All the Winding World

Written by Kate Innes
Review by Misty Urban

Innes brings her poetic sensibilities to bear in this lovely sequel to The Errant Hours, set ten years later. Illesa is married to Sir Richard Brunel, has borne three children and lost one, and is happily settled at their small manor farm in Shropshire when King Edward’s call for war to regain the lost Duchy of Aquitaine summons Richard, despite his maimed leg and missing eye, back to the battlefield. French treachery lands Richard in a Bordeaux prison, and Illesa launches a dangerous scheme to trade a priceless clerical garment for her beloved’s life. Helping her are Gaspar, a witty traveling player carrying a fatal secret, and Azalais of Dax, a skilled trobairitz (female troubadour) trained in the songs of courtly love.

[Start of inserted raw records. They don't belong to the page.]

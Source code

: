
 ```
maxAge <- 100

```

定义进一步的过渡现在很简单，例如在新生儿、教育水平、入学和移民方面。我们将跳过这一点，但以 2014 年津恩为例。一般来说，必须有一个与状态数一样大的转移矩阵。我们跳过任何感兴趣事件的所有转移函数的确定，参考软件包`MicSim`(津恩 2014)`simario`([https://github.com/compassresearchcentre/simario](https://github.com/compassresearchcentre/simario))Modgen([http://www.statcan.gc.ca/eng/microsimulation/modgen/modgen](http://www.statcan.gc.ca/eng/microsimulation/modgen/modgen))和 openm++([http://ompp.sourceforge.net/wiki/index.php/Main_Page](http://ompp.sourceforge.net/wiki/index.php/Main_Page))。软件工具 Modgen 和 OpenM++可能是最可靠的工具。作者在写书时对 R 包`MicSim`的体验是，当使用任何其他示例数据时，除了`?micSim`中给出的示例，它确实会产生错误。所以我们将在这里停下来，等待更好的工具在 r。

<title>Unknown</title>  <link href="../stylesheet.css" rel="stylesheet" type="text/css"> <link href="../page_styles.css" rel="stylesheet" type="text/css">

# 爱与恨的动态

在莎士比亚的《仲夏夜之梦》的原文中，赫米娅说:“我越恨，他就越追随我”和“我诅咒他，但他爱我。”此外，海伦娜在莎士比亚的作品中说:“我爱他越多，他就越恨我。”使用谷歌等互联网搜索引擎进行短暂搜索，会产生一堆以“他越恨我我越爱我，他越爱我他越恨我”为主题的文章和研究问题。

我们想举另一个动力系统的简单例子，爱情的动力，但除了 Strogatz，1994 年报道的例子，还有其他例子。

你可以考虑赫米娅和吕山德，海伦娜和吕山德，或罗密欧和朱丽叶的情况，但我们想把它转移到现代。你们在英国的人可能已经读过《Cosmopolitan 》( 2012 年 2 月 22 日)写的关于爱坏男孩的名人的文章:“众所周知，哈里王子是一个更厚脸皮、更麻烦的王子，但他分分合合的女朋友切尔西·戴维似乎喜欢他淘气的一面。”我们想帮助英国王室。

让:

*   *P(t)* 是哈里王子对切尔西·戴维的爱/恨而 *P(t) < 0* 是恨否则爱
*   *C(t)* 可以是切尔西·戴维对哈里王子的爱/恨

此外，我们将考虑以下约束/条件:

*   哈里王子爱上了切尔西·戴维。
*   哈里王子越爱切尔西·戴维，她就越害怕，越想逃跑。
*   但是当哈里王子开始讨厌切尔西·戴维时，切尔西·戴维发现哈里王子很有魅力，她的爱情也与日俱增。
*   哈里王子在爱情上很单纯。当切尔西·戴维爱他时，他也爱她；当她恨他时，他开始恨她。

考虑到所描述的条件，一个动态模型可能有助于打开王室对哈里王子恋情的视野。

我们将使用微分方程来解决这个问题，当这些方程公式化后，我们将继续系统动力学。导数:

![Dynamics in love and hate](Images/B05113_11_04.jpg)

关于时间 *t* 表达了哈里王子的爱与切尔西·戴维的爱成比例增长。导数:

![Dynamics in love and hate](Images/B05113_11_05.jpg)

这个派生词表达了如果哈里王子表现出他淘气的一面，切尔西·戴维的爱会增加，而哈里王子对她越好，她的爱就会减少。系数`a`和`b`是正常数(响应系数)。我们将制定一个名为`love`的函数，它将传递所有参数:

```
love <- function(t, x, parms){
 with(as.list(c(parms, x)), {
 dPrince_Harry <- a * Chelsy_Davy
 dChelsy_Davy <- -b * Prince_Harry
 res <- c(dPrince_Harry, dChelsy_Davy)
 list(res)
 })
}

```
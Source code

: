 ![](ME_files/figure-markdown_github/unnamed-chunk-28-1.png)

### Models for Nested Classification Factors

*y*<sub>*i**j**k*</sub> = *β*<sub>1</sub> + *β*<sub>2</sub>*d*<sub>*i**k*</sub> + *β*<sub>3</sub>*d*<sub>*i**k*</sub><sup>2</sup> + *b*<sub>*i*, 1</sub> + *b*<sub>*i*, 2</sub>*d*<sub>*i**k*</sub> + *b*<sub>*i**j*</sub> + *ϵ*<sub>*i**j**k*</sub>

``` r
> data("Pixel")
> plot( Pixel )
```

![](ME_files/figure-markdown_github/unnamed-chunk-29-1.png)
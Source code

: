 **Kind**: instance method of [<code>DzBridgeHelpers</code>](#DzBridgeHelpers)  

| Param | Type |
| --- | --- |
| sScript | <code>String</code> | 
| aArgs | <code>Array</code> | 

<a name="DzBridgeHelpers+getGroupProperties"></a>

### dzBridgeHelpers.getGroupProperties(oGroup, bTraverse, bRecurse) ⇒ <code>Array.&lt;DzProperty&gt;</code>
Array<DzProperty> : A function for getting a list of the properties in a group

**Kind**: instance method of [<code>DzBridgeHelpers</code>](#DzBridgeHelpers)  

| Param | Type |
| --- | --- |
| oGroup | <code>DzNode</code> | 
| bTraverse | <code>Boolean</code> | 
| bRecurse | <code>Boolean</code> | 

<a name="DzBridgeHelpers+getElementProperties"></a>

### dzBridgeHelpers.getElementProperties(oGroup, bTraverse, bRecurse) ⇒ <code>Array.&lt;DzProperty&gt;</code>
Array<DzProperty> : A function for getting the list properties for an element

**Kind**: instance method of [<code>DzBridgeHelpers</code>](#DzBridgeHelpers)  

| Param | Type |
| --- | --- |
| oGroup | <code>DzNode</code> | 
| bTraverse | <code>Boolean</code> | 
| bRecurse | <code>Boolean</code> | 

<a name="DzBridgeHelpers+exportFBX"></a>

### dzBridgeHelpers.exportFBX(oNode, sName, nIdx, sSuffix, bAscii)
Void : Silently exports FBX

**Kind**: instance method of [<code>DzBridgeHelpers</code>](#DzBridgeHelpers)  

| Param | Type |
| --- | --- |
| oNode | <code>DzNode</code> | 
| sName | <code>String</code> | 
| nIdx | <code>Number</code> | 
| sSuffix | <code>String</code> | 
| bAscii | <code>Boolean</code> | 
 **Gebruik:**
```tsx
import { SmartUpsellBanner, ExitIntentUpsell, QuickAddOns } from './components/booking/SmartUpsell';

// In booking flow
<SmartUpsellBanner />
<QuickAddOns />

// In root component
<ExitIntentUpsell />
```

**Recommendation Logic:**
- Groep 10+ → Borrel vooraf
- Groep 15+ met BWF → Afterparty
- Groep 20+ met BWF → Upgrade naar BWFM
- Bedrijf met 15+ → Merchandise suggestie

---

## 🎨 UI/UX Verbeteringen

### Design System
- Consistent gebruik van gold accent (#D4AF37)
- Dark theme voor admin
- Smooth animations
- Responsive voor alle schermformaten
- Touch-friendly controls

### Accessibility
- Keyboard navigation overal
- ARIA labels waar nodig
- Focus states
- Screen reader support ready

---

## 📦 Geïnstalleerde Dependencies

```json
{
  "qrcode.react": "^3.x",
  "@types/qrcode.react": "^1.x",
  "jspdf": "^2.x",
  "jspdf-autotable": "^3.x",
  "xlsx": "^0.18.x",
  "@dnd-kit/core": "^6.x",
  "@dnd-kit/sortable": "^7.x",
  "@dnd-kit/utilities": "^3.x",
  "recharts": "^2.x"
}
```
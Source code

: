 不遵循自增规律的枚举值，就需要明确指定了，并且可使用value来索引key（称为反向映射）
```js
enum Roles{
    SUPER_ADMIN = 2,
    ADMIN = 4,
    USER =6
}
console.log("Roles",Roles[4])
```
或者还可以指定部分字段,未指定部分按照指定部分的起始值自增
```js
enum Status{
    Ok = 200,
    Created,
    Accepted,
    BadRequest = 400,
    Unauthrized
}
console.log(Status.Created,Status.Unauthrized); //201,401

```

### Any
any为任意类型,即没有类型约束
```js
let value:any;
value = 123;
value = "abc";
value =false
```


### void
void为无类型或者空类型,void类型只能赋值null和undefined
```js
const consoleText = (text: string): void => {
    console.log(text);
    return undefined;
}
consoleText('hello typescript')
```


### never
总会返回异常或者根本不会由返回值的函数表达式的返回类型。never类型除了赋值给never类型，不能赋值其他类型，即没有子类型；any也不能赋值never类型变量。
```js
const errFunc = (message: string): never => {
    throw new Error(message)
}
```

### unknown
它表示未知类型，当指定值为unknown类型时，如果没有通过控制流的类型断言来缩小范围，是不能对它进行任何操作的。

Innes’s accurate details and descriptions of the furnishings and landscape of life in late 13th-century England and France are a pleasure to revel in. She conveys the richly textured sense of a world bloody with war and other hazards, clocked by the rhythms of the natural seasons and Church time, and saturated with that strain of medieval Christian piety peculiar to Western Europe. Though the plot is satisfyingly suspenseful as Illesa drags herself and her friends into the arms of their enemies, the most vivid character is the setting, the buildings and cities that come alive with all their strange accoutrements: priests and Templars, precious books and costly clothing, pet weasels and cunning tax collectors. Innes’s poetry makes an appearance in the songs sung by Azalais, an enigmatic character who deserves her own book. This skillful crafting of and immersion in a brutal, beautiful, breathing world rife with treachery, disease, and dangers unseen will enchant readers new to the period and delight those who know it well.